Task inputs »
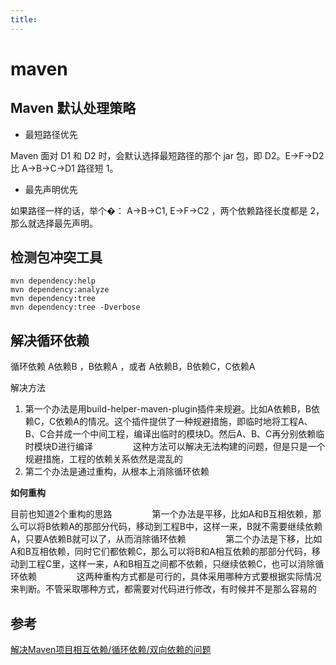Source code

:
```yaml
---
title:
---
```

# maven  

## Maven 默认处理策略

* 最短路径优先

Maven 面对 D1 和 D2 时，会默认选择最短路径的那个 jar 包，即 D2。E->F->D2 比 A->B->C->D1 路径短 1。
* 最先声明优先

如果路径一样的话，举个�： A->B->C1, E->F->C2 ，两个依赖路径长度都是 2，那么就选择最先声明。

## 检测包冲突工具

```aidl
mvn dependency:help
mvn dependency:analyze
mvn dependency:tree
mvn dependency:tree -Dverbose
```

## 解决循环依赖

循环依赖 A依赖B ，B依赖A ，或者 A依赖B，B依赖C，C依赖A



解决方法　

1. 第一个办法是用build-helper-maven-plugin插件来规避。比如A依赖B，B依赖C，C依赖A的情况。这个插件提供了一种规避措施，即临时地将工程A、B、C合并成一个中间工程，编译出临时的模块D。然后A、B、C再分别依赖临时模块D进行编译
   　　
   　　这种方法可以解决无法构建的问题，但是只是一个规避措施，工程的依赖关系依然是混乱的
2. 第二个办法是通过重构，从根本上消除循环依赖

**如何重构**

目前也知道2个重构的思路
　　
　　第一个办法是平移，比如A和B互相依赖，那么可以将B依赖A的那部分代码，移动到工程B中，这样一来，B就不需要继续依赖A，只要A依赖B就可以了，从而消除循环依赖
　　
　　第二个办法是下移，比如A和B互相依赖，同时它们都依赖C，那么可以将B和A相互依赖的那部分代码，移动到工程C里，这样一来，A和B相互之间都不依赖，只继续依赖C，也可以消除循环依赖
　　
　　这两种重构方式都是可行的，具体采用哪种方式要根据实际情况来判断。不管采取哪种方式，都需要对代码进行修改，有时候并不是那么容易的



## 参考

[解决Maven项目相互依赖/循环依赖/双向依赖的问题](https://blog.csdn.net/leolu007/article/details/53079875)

---

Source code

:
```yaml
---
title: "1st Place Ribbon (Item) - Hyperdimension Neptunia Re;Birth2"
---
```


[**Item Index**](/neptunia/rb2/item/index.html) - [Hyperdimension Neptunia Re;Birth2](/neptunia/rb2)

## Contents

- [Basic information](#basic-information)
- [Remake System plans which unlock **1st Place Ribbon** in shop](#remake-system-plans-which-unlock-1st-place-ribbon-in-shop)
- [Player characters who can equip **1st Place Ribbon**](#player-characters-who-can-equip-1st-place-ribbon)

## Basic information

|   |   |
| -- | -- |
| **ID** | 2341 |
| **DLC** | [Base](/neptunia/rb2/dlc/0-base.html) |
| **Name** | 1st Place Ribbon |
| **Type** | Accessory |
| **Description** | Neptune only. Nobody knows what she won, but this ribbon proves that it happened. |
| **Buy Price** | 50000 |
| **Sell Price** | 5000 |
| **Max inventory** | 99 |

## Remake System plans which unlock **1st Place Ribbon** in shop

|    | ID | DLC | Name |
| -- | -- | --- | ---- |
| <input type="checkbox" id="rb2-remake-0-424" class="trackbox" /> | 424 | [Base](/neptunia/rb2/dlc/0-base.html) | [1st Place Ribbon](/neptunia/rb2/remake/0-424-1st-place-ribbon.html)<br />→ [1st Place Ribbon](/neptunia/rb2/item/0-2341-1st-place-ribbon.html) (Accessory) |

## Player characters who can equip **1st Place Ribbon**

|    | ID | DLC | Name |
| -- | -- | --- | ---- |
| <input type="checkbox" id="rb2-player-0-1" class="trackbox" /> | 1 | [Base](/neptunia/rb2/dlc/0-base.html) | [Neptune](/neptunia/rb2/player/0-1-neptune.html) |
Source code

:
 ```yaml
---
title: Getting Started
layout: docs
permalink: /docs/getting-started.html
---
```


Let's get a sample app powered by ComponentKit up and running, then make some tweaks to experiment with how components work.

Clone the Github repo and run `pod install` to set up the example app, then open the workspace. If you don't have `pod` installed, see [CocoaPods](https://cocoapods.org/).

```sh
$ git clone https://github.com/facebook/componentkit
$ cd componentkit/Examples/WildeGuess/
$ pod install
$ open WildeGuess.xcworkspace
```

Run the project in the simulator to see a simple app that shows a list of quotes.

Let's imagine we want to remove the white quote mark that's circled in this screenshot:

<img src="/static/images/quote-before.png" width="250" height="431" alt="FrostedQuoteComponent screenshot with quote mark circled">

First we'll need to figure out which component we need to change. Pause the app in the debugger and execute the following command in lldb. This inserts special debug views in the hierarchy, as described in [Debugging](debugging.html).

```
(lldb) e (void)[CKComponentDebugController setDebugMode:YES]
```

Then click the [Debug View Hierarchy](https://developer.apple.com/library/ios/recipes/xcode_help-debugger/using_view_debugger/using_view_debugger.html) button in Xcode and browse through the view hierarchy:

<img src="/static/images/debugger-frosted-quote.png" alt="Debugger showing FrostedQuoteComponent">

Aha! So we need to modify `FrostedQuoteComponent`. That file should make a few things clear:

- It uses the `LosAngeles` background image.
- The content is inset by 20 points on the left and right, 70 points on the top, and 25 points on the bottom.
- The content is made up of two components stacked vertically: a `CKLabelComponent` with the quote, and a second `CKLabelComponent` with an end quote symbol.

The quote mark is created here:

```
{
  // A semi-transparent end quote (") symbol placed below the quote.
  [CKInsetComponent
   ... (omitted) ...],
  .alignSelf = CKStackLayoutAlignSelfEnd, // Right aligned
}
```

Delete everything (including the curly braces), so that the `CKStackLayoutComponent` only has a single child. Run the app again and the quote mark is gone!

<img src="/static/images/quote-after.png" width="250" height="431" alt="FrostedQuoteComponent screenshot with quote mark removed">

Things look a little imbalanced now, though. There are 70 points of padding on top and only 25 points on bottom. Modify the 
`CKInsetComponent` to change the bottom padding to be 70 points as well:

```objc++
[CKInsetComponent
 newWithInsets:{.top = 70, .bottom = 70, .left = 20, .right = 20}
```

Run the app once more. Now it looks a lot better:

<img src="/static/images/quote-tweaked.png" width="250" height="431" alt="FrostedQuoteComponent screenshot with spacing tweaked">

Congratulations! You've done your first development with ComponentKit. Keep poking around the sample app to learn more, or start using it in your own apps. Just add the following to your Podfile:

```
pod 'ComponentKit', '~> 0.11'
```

...

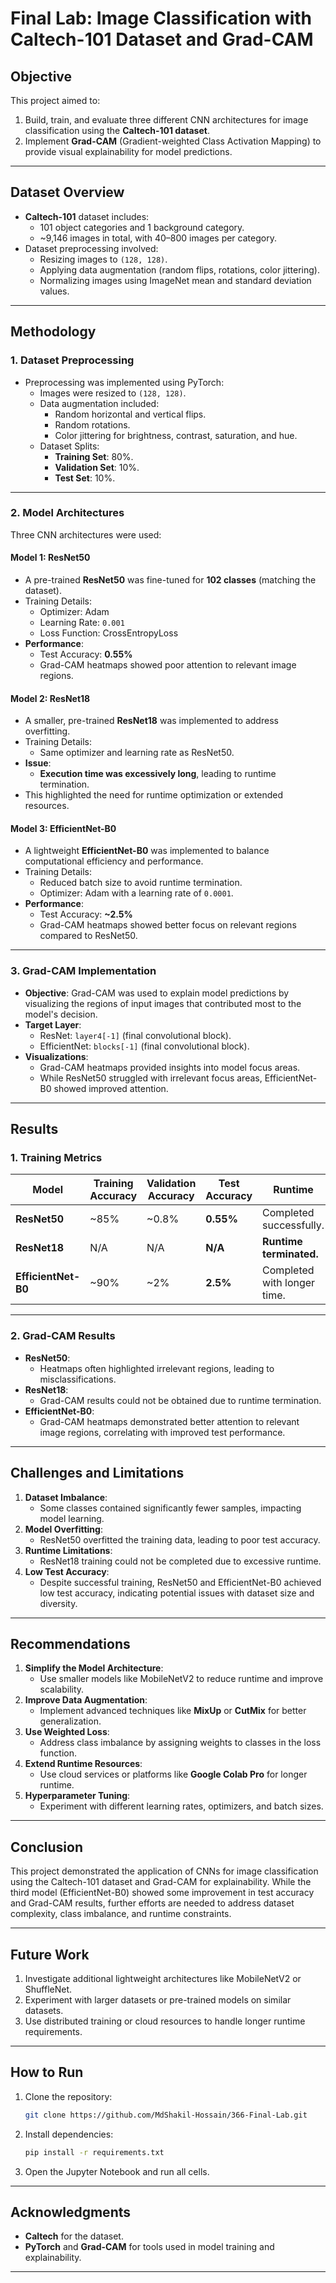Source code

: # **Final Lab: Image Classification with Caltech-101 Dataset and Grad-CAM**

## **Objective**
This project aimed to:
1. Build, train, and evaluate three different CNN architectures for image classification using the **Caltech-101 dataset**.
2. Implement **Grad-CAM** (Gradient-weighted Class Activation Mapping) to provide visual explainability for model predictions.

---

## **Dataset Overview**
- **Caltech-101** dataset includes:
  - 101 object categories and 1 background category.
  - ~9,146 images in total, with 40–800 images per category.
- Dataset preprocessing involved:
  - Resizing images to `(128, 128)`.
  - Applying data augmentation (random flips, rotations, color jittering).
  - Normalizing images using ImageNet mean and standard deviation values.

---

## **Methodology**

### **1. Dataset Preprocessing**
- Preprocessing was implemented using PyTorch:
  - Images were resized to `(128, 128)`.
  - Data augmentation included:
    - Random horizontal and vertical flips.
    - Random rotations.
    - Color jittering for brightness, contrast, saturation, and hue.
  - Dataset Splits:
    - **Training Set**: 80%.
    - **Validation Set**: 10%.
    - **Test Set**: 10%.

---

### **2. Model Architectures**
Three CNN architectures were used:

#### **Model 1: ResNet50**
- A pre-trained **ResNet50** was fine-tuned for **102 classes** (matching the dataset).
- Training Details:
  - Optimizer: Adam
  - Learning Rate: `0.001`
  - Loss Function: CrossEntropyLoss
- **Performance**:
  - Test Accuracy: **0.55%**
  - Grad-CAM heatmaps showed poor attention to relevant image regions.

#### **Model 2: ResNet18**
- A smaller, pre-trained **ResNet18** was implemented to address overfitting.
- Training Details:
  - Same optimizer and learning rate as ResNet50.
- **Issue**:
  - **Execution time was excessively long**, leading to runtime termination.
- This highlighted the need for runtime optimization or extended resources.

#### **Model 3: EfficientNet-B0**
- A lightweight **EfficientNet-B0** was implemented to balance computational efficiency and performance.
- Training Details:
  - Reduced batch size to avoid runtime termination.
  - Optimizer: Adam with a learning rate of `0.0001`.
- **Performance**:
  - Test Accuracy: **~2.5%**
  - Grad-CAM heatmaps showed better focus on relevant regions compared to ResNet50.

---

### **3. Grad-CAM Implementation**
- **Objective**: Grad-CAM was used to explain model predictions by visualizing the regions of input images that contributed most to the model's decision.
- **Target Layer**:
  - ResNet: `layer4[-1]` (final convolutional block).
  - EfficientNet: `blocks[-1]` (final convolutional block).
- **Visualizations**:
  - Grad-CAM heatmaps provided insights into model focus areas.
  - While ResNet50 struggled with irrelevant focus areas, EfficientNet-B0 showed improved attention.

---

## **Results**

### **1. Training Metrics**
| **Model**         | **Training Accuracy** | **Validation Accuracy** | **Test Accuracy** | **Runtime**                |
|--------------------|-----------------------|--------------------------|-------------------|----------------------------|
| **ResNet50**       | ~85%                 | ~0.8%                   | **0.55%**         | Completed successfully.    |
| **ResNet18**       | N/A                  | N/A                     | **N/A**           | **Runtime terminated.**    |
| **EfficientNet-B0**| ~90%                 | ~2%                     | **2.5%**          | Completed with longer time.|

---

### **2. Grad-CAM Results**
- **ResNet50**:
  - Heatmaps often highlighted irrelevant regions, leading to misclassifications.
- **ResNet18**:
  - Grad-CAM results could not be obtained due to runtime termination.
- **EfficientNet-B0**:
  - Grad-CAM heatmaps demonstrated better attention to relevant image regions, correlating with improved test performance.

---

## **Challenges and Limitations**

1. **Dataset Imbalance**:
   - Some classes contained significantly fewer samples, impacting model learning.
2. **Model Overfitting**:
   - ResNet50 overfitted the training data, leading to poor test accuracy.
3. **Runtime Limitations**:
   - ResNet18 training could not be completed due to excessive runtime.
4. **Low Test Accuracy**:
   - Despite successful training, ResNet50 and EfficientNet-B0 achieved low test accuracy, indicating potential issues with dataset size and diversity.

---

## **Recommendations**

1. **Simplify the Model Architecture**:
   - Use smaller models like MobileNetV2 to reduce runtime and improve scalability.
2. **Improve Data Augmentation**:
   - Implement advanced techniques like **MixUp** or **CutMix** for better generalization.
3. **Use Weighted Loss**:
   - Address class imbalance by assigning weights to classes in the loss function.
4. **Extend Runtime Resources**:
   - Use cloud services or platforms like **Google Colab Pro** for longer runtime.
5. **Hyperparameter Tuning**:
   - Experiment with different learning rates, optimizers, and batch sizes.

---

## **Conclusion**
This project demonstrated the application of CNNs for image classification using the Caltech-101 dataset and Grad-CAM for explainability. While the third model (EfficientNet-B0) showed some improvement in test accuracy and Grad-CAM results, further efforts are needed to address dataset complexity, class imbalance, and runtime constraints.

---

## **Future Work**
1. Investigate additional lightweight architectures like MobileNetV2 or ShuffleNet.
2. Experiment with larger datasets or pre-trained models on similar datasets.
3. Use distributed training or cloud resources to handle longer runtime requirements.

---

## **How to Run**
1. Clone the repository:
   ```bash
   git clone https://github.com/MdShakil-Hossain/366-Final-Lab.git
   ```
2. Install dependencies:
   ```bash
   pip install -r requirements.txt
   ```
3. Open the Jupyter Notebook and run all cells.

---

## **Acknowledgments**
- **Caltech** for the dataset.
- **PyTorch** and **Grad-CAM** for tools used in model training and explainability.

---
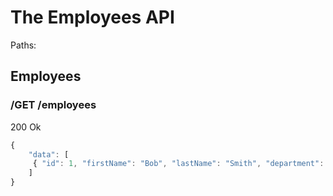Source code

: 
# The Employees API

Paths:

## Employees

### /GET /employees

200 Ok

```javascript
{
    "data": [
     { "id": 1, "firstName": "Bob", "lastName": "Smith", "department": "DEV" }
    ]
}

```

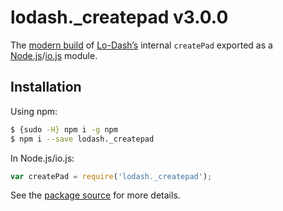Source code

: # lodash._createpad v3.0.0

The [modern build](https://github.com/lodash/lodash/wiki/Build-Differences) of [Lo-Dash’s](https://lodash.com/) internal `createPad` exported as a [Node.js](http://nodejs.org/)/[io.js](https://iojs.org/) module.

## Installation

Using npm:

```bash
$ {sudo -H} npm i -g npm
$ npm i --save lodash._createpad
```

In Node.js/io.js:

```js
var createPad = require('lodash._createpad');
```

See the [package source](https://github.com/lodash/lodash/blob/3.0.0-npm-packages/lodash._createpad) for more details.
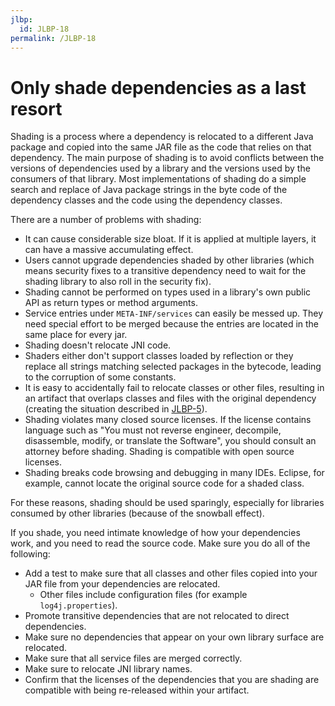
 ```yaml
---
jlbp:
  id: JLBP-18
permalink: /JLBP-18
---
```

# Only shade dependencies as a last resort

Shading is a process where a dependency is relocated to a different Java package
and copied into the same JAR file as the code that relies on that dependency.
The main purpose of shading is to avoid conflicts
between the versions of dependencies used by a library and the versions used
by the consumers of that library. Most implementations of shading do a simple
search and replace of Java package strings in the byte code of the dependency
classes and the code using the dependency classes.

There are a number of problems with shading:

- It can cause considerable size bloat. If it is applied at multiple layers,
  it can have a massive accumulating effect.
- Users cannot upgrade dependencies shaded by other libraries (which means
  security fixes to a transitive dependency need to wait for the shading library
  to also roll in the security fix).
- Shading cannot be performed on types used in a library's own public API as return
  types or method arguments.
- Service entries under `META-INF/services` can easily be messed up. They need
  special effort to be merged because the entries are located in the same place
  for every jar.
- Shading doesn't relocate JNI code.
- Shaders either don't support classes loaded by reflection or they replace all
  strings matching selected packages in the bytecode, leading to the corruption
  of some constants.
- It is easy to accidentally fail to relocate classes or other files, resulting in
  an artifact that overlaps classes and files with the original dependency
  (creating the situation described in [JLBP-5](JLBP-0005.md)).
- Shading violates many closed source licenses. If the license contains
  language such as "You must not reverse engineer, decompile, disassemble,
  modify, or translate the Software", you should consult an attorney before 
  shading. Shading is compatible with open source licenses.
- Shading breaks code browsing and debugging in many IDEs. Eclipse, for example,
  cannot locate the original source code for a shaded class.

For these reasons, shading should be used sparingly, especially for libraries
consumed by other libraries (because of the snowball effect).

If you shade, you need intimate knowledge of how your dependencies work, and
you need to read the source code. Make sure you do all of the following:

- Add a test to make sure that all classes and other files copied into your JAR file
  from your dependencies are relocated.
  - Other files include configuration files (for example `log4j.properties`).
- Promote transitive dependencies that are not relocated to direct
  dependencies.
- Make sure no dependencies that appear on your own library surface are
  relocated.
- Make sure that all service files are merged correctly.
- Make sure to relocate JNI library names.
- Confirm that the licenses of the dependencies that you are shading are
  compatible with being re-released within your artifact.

Problem description » Your response should contain each line of the listing in which the word "have" occurs.

Written response »
Clone the Github repo and run `pod install` to set up the example app, then open the workspace. If you don't have `pod` installed, see [CocoaPods](https://cocoapods.org/).
  it can have a massive accumulating effect.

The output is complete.